From the data that follows, copy every line with the string "toolchain".

(Excerpted data)

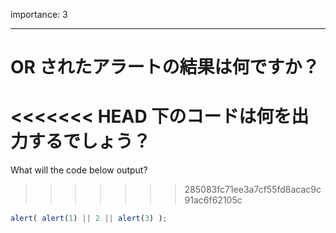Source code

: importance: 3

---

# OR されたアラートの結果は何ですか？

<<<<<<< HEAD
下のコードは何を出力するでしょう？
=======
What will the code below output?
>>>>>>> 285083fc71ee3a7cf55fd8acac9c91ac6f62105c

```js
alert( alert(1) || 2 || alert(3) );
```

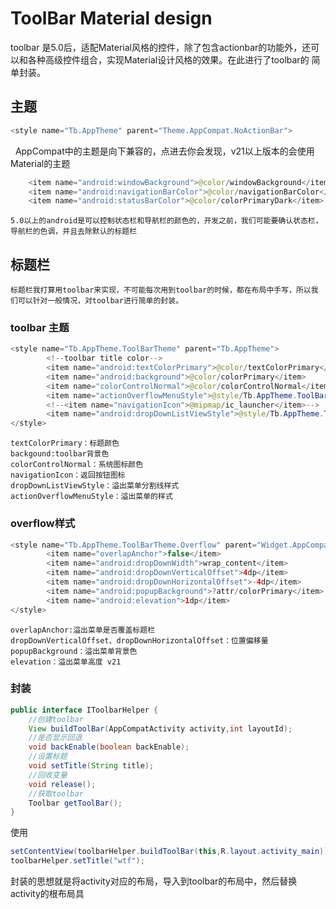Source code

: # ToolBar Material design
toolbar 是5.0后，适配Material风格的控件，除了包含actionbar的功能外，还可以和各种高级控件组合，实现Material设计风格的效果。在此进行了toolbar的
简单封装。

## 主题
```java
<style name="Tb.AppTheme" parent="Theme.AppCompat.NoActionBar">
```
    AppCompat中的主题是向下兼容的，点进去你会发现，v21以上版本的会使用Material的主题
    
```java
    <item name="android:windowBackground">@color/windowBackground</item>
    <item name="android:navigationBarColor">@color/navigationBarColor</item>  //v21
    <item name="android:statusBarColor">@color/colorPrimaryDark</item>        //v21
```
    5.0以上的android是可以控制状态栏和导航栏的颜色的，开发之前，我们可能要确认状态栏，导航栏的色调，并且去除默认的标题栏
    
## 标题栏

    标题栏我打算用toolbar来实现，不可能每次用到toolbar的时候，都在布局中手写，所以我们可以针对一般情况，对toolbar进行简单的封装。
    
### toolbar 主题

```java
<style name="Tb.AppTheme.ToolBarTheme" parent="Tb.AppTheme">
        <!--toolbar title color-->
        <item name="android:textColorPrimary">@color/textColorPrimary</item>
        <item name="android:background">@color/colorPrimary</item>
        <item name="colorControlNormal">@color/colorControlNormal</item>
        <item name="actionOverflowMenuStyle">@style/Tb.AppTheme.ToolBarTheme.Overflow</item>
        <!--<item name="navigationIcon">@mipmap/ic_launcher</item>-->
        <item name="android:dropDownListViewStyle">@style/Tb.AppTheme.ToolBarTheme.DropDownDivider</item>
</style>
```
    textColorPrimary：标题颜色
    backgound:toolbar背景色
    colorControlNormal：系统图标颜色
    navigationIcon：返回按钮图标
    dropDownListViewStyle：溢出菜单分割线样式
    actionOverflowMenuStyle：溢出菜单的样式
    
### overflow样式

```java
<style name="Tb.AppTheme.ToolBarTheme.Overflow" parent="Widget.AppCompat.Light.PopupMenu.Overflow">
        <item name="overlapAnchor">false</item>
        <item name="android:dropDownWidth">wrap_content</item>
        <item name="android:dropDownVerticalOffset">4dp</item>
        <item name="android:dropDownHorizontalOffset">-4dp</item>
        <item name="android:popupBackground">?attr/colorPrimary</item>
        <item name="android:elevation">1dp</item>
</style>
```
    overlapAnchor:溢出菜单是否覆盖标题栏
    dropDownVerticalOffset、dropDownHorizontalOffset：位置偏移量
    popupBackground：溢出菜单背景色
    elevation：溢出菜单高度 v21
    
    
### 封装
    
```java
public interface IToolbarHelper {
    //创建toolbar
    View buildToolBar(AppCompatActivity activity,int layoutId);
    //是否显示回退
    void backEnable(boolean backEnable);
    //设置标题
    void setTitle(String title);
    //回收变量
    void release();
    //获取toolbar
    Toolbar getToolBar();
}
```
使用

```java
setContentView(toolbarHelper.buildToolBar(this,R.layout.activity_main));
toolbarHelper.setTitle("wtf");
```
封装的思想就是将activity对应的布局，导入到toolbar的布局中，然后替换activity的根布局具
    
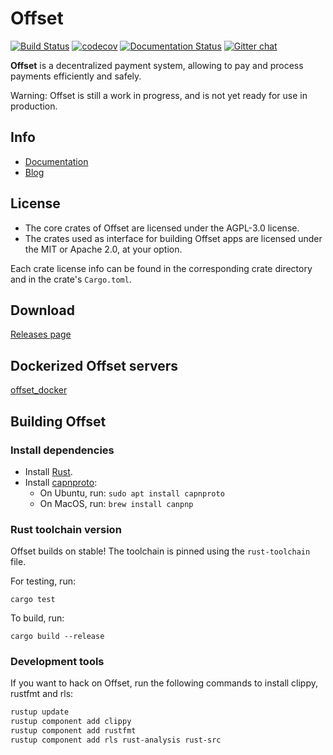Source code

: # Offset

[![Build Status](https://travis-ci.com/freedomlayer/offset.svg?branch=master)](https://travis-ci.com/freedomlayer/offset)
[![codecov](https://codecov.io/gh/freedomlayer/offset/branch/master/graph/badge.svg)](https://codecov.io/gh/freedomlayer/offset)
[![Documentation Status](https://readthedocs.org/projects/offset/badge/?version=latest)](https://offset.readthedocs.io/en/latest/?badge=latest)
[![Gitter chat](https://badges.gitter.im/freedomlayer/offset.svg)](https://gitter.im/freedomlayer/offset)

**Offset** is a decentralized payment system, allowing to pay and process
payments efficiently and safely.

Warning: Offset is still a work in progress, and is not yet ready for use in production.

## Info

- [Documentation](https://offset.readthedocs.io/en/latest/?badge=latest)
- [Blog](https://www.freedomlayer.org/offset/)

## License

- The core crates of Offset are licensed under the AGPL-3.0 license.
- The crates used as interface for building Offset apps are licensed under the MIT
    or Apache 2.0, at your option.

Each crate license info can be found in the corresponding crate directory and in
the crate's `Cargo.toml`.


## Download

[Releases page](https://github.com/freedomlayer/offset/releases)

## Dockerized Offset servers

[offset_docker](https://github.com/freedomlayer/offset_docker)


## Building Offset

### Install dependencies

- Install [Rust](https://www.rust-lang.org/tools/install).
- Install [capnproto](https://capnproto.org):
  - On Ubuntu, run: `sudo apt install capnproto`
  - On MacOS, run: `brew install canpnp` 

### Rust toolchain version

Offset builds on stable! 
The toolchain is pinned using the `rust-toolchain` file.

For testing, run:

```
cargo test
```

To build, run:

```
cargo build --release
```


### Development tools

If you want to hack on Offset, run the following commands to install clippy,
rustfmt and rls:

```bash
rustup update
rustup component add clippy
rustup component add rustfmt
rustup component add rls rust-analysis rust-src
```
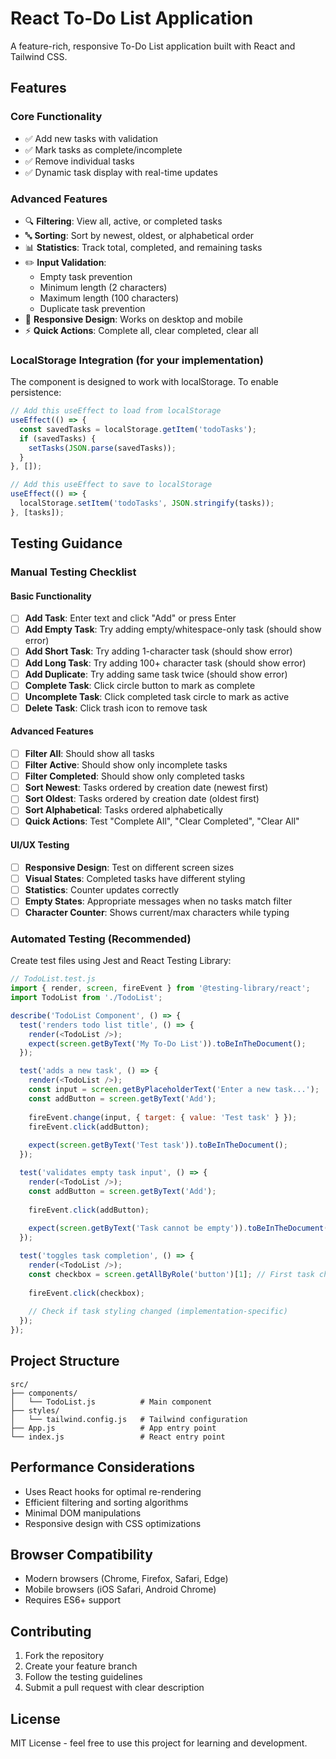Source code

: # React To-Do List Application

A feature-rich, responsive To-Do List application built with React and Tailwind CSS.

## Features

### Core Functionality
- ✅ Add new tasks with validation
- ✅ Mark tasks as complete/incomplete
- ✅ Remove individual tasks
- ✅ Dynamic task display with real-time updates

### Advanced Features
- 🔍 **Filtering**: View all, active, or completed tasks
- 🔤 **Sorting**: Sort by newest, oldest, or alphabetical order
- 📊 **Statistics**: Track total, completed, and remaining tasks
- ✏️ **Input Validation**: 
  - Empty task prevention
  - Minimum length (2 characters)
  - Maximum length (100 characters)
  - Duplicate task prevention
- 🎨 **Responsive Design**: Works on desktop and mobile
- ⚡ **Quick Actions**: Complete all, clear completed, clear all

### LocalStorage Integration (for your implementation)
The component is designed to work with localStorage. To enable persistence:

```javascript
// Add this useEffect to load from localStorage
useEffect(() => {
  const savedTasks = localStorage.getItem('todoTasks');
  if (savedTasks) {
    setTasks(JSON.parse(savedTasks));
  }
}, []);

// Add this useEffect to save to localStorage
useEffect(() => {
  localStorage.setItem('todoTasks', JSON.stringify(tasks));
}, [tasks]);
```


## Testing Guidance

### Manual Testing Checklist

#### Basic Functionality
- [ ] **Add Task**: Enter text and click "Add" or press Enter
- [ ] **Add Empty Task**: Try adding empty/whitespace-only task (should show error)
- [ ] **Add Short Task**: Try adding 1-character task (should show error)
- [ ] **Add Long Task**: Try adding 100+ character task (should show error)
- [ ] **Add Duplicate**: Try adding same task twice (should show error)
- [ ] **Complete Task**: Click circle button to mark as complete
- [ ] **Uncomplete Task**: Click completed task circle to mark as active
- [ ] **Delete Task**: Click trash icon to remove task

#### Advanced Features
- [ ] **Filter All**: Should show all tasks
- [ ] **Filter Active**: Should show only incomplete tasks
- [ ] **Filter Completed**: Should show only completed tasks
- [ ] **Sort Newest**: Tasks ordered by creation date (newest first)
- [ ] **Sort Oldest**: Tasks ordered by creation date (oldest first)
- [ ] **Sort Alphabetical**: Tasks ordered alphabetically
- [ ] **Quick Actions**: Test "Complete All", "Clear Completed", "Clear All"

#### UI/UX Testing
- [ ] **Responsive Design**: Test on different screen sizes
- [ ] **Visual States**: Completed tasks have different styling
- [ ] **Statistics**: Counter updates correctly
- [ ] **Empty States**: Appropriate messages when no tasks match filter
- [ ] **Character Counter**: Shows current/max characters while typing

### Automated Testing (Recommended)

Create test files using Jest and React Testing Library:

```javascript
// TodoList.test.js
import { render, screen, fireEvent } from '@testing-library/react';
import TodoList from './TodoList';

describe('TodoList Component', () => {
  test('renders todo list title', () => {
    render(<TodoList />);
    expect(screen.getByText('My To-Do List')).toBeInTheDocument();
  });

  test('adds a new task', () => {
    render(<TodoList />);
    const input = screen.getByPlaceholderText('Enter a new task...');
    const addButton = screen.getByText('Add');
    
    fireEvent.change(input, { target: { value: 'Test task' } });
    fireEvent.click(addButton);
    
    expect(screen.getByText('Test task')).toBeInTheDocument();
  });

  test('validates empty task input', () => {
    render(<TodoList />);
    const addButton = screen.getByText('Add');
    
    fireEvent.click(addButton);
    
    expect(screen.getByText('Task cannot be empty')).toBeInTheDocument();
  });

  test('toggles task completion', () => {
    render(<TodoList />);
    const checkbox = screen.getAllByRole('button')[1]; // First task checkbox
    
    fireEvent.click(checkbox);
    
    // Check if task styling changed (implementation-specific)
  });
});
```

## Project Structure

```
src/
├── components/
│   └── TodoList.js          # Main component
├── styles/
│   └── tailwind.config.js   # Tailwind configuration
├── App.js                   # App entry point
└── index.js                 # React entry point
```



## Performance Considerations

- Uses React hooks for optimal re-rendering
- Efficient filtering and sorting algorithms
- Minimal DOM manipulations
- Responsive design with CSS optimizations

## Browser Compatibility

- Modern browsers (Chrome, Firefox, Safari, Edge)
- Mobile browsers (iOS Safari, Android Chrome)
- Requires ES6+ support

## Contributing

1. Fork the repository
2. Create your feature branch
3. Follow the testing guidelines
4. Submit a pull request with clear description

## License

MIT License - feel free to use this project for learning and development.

(End Excerpted data)

Exercise solution:
### Rust toolchain version
The toolchain is pinned using the `rust-toolchain` file.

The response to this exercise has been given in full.